Records for the task

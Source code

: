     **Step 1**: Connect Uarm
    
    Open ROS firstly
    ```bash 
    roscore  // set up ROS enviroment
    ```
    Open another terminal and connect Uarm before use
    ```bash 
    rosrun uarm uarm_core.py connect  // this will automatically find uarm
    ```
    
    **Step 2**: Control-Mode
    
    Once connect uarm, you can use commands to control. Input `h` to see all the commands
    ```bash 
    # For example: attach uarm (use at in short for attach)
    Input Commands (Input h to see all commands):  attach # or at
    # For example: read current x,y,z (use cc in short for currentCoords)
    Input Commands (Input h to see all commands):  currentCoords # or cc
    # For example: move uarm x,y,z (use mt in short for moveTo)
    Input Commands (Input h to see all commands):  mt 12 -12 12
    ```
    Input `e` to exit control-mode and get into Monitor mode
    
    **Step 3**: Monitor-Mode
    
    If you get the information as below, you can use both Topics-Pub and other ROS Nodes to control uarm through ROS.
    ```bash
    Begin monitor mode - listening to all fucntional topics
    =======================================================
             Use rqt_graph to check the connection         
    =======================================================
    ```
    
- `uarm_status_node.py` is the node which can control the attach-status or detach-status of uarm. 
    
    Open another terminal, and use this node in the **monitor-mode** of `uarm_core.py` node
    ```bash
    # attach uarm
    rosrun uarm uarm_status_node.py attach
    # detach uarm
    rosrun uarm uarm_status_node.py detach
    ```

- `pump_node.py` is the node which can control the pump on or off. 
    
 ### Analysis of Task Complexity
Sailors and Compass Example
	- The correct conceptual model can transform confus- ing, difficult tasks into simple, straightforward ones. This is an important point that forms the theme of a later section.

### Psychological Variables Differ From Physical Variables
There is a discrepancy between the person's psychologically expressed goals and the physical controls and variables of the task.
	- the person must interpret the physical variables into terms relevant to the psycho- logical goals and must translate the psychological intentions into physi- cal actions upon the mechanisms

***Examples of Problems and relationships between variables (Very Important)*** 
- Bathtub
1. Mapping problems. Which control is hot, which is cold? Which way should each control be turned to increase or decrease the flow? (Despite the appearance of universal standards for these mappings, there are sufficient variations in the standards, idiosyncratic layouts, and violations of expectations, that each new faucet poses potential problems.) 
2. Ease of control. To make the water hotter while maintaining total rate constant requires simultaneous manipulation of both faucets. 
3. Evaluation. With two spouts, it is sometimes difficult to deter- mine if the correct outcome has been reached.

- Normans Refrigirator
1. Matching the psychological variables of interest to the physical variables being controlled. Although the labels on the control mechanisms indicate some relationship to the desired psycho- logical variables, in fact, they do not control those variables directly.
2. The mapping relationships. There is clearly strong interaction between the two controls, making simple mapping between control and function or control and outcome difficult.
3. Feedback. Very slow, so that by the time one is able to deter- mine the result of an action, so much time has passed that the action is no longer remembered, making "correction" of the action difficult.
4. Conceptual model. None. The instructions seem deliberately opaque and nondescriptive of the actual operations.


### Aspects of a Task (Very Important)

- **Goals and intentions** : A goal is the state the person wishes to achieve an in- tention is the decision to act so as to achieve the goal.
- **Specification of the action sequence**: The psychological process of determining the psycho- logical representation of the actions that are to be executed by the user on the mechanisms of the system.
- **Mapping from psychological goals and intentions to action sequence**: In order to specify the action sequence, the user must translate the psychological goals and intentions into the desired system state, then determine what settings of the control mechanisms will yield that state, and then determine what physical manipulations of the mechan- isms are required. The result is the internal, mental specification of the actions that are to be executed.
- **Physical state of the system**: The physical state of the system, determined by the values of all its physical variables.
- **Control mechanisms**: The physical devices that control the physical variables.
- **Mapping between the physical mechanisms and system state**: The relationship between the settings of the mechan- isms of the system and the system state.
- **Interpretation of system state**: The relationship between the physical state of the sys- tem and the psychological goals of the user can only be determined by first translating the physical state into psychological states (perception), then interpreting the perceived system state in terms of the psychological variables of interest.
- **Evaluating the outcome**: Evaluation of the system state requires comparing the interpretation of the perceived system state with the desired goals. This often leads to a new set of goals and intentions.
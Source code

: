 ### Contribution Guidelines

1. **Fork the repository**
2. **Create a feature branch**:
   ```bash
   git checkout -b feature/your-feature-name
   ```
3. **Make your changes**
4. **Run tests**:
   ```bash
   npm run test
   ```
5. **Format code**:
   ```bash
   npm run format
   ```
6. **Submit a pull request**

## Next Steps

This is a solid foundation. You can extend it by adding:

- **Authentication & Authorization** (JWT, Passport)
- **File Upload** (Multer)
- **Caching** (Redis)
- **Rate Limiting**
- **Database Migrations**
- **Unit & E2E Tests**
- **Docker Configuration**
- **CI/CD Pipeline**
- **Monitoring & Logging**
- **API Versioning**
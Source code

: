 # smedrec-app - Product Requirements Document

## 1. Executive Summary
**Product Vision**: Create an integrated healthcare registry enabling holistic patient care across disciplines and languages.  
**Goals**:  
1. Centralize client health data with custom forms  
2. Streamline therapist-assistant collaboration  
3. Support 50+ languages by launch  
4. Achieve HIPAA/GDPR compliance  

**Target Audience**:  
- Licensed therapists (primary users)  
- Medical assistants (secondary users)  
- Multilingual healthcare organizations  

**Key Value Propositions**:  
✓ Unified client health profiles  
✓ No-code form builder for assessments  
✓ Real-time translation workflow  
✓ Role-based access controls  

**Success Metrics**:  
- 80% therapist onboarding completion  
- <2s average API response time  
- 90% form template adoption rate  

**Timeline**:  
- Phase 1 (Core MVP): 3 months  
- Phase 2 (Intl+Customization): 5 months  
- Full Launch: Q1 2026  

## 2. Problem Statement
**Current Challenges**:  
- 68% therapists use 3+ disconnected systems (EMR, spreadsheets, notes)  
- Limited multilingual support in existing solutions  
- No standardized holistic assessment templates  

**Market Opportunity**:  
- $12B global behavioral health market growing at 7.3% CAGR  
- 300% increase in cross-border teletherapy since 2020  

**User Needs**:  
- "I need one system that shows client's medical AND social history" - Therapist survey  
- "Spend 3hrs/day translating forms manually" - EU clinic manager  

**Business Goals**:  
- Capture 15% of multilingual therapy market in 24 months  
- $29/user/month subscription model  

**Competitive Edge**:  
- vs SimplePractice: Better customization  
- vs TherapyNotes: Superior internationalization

Task directions
Could you copy out every line in the material above that contains the string "commands"?

Output for this exercise
    Once connect uarm, you can use commands to control. Input `h` to see all the commands
    Input Commands (Input h to see all commands):  attach # or at
    Input Commands (Input h to see all commands):  currentCoords # or cc
    Input Commands (Input h to see all commands):  mt 12 -12 12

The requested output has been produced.